UC President-designate Mark G. Yudof discussed University issues via a conference call with campus media representatives on April 29.



By Vic Cox

When Mark G. Yudof officially assumes his duties as president of the University of California on June 16 he will focus on completing the reorganization and streamlining of the Office of the President, he told campus news media during an April 29 telephone news conference.
“I’m not (currently) planning any new, major initiatives,” said Yudof, who was visiting Oakland from the University of Texas-Austin where he is the system’s chancellor and top administrator. But he added, “We’re overstaffed (at OP). We need to fix the budget; get the trains running on time.”

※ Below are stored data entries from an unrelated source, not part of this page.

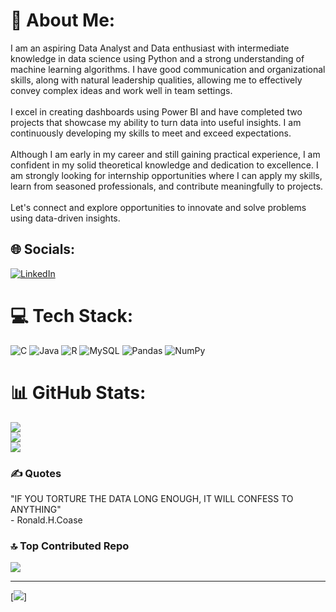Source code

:# 💫 About Me:
I am an aspiring Data Analyst and Data enthusiast with intermediate knowledge in data science using Python and a strong understanding of machine learning algorithms. I have good communication and organizational skills, along with natural leadership qualities, allowing me to effectively convey complex ideas and work well in team settings.<br><br>I excel in creating dashboards using Power BI and have completed two projects that showcase my ability to turn data into useful insights. I am continuously developing my skills to meet and exceed expectations.<br><br>Although I am early in my career and still gaining practical experience, I am confident in my solid theoretical knowledge and dedication to excellence. I am strongly looking for internship opportunities where I can apply my skills, learn from seasoned professionals, and contribute meaningfully to projects.<br><br>Let's connect and explore opportunities to innovate and solve problems using data-driven insights.


## 🌐 Socials:
[![LinkedIn](https://img.shields.io/badge/LinkedIn-%230077B5.svg?logo=linkedin&logoColor=white)](https://linkedin.com/in/k-g-divakar) 

# 💻 Tech Stack:
![C](https://img.shields.io/badge/c-%2300599C.svg?style=flat&logo=c&logoColor=white) ![Java](https://img.shields.io/badge/java-%23ED8B00.svg?style=flat&logo=openjdk&logoColor=white) ![R](https://img.shields.io/badge/r-%23276DC3.svg?style=flat&logo=r&logoColor=white) ![MySQL](https://img.shields.io/badge/mysql-4479A1.svg?style=flat&logo=mysql&logoColor=white) ![Pandas](https://img.shields.io/badge/pandas-%23150458.svg?style=flat&logo=pandas&logoColor=white) ![NumPy](https://img.shields.io/badge/numpy-%23013243.svg?style=flat&logo=numpy&logoColor=white)
# 📊 GitHub Stats:
![](https://github-readme-stats.vercel.app/api?username=divakar-3205&theme=dark&hide_border=false&include_all_commits=false&count_private=false)<br/>
![](https://github-readme-streak-stats.herokuapp.com/?user=divakar-3205&theme=dark&hide_border=false)<br/>
![](https://github-readme-stats.vercel.app/api/top-langs/?username=divakar-3205&theme=dark&hide_border=false&include_all_commits=false&count_private=false&layout=compact)

### ✍️ Quotes
"IF YOU TORTURE THE DATA LONG ENOUGH, IT WILL CONFESS TO ANYTHING" <br>- Ronald.H.Coase<br>
### 🔝 Top Contributed Repo
![](https://github-contributor-stats.vercel.app/api?username=divakar-3205&limit=5&theme=dark&combine_all_yearly_contributions=true)

---
[![](https://visitcount.itsvg.in/api?id=divakar-3205&icon=2&color=1)]

<!-- Proudly created with GPRM ( https://gprm.itsvg.in ) -->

At present, UCOP has taken initial steps (the Regents will vote on the plan this month) in an aggressive restructuring to cut at least $52 million from its 2008-09 budget, partly by eliminating 404 full-time-equivalent positions. Some programs and positions are expected to be moved to certain campuses, where housing them would be “more appropriate.”
Asked about the planned changes, which were first brought to the UC Regents in March by Provost and Executive Vice President Wyatt R. Hume, Yudof responded: “There are no silver bullets and none (of the changes) are painless.” If there are any savings, he continued, “we need to invest them in the campuses.”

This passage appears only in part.